At a time like this, scorching irony, not convincing argument, is needed. O! had I the ability, and could I reach the nation’s ear, I would, to-day, pour out a fiery stream of biting ridicule, blasting reproach, withering sarcasm, and stern rebuke. For it is not light that is needed, but fire; it is not the gentle shower, but thunder. We need the storm, the whirlwind, and the earthquake. The feeling of the nation must be quickened; the conscience of the nation must be roused; the propriety of the nation must be startled; the hypocrisy of the nation must be exposed; and its crimes against God and man must be proclaimed and denounced.

 …

You invite to your shores fugitives of oppression from abroad, honor them with banquets, greet them with ovations, cheer them, toast them, salute them, protect them, and pour out your money to them like water; but the fugitives from your own land you advertise, hunt, arrest, shoot and kill. You glory in your refinement and your universal education yet you maintain a system as barbarous and dreadful as ever stained the character of a nation — a system begun in avarice, supported in pride, and perpetuated in cruelty. You shed tears over fallen Hungary, and make the sad story of her wrongs the theme of your poets, statesmen and orators, till your gallant sons are ready to fly to arms to vindicate her cause against her oppressors; but, in regard to the ten thousand wrongs of the American slave, you would enforce the strictest silence, and would hail him as an enemy of the nation who dares to make those wrongs the subject of public discourse! You are all on fire at the mention of liberty for France or for Ireland; but are as cold as an iceberg at the thought of liberty for the enslaved of America. You discourse eloquently on the dignity of labor; yet, you sustain a system which, in its very essence, casts a stigma upon labor. You can bare your bosom to the storm of British artillery to throw off a threepenny tax on tea; and yet wring the last hard-earned farthing from the grasp of the black laborers of your country.
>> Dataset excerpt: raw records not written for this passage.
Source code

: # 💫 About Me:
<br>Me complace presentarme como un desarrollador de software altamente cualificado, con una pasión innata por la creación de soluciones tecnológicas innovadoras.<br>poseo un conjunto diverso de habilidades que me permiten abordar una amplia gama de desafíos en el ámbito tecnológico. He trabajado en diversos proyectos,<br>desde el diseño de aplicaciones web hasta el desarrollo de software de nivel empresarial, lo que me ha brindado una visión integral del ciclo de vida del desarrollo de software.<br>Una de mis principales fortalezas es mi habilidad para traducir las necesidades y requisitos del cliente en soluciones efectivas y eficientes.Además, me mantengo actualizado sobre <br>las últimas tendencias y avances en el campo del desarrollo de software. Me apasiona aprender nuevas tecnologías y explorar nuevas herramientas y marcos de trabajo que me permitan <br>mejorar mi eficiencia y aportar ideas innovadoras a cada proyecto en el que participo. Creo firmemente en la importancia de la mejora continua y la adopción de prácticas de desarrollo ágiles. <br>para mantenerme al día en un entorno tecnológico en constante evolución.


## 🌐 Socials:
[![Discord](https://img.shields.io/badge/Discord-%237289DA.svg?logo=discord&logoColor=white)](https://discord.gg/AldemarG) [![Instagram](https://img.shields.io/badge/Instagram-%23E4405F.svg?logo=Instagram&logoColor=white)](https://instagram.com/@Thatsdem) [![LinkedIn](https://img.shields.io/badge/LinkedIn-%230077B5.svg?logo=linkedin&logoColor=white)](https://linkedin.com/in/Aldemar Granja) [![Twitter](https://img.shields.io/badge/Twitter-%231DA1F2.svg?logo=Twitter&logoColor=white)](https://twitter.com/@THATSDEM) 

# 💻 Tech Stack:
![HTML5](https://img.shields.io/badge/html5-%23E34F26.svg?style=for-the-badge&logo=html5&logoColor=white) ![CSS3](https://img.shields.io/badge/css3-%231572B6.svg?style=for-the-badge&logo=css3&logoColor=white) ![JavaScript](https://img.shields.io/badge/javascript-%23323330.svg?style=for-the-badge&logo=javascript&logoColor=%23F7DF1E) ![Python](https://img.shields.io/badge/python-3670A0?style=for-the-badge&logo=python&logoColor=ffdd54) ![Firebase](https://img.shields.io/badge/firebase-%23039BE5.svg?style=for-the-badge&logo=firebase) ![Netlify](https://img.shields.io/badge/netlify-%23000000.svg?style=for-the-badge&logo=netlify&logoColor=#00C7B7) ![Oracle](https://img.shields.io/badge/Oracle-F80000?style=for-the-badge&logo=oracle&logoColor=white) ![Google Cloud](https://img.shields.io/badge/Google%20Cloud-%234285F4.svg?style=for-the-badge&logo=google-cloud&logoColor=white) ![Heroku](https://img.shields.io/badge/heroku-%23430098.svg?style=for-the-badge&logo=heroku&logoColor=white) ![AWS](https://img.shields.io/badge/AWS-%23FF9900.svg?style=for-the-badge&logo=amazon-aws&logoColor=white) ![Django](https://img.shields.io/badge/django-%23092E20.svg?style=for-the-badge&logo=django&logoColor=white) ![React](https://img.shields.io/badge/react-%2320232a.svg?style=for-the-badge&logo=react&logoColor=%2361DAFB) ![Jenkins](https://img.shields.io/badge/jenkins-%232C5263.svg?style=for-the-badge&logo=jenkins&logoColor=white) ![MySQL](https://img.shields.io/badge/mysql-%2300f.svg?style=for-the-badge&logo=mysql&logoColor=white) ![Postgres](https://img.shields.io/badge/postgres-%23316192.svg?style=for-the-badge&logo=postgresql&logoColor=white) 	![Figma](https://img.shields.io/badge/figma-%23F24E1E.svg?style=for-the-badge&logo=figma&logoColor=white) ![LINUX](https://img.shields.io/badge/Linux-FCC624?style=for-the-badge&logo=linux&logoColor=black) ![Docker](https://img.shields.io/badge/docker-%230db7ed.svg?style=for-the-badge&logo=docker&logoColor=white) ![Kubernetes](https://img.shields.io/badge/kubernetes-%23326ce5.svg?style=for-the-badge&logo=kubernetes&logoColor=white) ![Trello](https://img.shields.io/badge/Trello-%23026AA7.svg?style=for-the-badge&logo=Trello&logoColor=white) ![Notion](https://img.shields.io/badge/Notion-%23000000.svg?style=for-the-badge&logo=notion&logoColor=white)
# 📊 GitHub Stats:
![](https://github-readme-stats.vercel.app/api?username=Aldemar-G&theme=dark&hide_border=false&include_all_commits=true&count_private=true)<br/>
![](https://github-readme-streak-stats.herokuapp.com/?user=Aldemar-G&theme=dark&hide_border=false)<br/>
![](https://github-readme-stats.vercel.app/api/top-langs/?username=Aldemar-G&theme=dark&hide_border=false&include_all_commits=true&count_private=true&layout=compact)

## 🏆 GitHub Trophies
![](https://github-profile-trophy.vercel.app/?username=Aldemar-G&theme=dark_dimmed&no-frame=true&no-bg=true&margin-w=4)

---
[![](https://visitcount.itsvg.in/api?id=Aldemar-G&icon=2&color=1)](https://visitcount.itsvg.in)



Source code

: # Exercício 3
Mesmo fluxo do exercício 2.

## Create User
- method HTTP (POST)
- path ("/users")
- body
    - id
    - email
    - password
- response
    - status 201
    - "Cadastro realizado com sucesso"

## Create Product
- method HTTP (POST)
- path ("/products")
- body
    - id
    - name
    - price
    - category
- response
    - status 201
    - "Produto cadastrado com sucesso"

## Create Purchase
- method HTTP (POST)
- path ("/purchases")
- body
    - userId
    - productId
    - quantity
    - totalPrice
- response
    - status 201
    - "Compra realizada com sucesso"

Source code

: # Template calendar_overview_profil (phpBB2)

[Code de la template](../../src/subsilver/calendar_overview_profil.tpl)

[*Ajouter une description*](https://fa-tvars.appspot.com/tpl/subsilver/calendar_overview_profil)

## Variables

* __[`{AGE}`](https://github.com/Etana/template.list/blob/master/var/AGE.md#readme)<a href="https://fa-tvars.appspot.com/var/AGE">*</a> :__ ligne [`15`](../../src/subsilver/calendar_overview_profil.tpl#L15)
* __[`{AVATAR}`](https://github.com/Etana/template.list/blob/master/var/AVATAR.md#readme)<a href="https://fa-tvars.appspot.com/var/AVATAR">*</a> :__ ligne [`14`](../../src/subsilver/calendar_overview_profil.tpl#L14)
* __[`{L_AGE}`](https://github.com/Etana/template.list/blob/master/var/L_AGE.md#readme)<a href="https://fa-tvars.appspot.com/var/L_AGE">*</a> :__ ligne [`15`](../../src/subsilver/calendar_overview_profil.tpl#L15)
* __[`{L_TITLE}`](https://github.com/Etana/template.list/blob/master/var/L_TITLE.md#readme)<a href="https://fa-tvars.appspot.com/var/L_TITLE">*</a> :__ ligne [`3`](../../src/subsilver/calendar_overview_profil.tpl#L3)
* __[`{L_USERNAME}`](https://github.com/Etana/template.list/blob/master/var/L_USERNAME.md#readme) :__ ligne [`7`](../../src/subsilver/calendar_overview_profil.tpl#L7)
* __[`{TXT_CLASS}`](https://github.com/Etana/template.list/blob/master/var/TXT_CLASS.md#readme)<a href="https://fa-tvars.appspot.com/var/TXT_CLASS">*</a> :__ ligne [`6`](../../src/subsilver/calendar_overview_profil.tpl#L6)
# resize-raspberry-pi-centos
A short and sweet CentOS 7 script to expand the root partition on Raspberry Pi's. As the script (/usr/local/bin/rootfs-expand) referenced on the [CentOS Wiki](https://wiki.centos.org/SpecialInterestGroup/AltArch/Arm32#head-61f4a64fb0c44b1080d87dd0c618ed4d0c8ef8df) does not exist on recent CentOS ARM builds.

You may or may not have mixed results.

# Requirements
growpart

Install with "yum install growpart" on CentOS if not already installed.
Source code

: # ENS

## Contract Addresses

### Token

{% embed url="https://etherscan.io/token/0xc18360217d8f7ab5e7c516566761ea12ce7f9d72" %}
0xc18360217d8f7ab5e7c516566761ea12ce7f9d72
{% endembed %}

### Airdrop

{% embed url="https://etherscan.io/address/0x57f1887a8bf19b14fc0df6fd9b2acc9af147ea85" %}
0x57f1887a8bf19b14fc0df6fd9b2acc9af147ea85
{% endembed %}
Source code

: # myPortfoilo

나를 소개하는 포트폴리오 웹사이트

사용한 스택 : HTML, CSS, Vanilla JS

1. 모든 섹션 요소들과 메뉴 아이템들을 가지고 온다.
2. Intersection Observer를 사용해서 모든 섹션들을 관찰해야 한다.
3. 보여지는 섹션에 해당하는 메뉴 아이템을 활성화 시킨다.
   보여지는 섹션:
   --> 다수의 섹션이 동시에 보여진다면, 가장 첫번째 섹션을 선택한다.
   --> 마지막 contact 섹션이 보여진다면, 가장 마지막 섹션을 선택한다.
Allow me to say, in conclusion, notwithstanding the dark picture I have this day presented of the state of the nation, I do not despair of this country. There are forces in operation, which must inevitably work the downfall of slavery. “The arm of the Lord is not shortened,” and the doom of slavery is certain. I, therefore, leave off where I began, with hope. While drawing encouragement from the Declaration of Independence, the great principles it contains, and the genius of American Institutions, my spirit is also cheered by the obvious tendencies of the age. Nations do not now stand in the same relation to each other that they did ages ago. No nation can now shut itself up from the surrounding world, and trot round in the same old path of its fathers without interference. The time was when such could be done. Long established customs of hurtful character could formerly fence themselves in, and do their evil work with social impunity. Knowledge was then confined and enjoyed by the privileged few, and the multitude walked on in mental darkness. But a change has now come over the affairs of mankind. Walled cities and empires have become unfashionable. The arm of commerce has borne away the gates of the strong city. Intelligence is penetrating the darkest corners of the globe. It makes its pathway over and under the sea, as well as on the earth. Wind, steam, and lightning are its chartered agents. Oceans no longer divide, but link nations together…

Frederick Douglass, who himself escaped from slavery, found reason to hope for the future even as he would “pour out a fiery stream of biting ridicule, blasting reproach, withering sarcasm, and stern rebuke.” He saw a future worth fighting for. On this 4th of July, so should we!